I’ve always admired what Matt Zapruder does in his poems. This is my favorite of his books so far. In usual Zapruder fashion, the voice is way down in loneliness and distance and the narrative structure brims with wonderful associations and imagery. But even more honestly (the right word?) or more ‘sunk’ than before. Definitely a good book to have around.
Alexandra
This is a beautiful collection of poems. I love so many of them that I don't know where to start. They are haunting, funny, clever, and evocative. I have read this collection over and over and I never get tired of it.
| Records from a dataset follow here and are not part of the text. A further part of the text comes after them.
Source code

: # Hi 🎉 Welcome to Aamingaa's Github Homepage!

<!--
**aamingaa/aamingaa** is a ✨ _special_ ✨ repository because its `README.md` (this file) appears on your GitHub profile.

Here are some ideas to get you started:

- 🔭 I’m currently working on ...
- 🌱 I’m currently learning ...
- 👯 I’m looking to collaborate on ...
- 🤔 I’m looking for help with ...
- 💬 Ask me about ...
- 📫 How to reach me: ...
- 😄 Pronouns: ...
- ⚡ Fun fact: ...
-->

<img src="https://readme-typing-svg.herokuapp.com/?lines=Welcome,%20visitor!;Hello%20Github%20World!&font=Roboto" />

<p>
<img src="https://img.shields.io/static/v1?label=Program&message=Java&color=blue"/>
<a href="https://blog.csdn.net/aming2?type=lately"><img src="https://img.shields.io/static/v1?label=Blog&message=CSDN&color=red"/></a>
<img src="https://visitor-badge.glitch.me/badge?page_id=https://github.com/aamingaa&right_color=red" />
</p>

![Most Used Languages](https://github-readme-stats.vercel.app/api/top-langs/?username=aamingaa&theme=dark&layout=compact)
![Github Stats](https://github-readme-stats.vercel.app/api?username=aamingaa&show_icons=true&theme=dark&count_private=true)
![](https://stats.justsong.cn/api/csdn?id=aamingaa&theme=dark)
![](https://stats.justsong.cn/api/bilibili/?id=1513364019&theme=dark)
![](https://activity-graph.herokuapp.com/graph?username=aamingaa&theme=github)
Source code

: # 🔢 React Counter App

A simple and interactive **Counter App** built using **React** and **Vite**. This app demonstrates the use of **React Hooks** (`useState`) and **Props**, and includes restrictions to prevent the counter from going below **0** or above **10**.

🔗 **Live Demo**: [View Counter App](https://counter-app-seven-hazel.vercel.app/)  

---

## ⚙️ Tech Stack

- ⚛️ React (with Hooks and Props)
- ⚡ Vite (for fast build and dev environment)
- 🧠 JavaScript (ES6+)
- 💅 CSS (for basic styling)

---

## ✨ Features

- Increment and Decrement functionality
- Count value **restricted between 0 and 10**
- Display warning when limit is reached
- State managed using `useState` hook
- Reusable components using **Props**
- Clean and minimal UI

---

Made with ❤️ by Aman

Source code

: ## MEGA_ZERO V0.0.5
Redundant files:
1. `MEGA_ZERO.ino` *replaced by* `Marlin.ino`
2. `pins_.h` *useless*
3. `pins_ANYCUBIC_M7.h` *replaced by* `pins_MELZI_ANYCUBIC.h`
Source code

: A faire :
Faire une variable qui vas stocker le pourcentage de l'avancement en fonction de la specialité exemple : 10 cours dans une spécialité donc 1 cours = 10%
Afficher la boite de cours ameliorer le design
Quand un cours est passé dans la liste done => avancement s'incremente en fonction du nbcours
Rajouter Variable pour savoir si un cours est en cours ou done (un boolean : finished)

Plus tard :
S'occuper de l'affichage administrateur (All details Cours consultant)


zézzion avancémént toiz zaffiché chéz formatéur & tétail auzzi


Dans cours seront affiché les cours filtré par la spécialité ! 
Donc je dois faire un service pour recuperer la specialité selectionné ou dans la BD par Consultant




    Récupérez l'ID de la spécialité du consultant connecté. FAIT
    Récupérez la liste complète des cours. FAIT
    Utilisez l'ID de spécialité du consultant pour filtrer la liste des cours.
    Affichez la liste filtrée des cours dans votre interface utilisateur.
It's deserving of all the high praise and I can't wait to read Matthew's next collection, Sun Bear, which is coming out soon.
Chris Schaeffer
Zapruder is super talented and a huge influence on me, but sometimes he has trouble with conclusions, I think. It's something I noticed in this collection that I never had a real problem with in his earlier books. Is this him, or is it me? Anyway, don't mind me. This is still a really great collection, funny and morose and luminous.
Rachel Dixon
Let's take over a small island and stick a flag in it. Make half of the pages of this book our national anthem and the other half our bible for when it storms.

I could quote you all of it for examples of its brilliance, its ease, its familiarity.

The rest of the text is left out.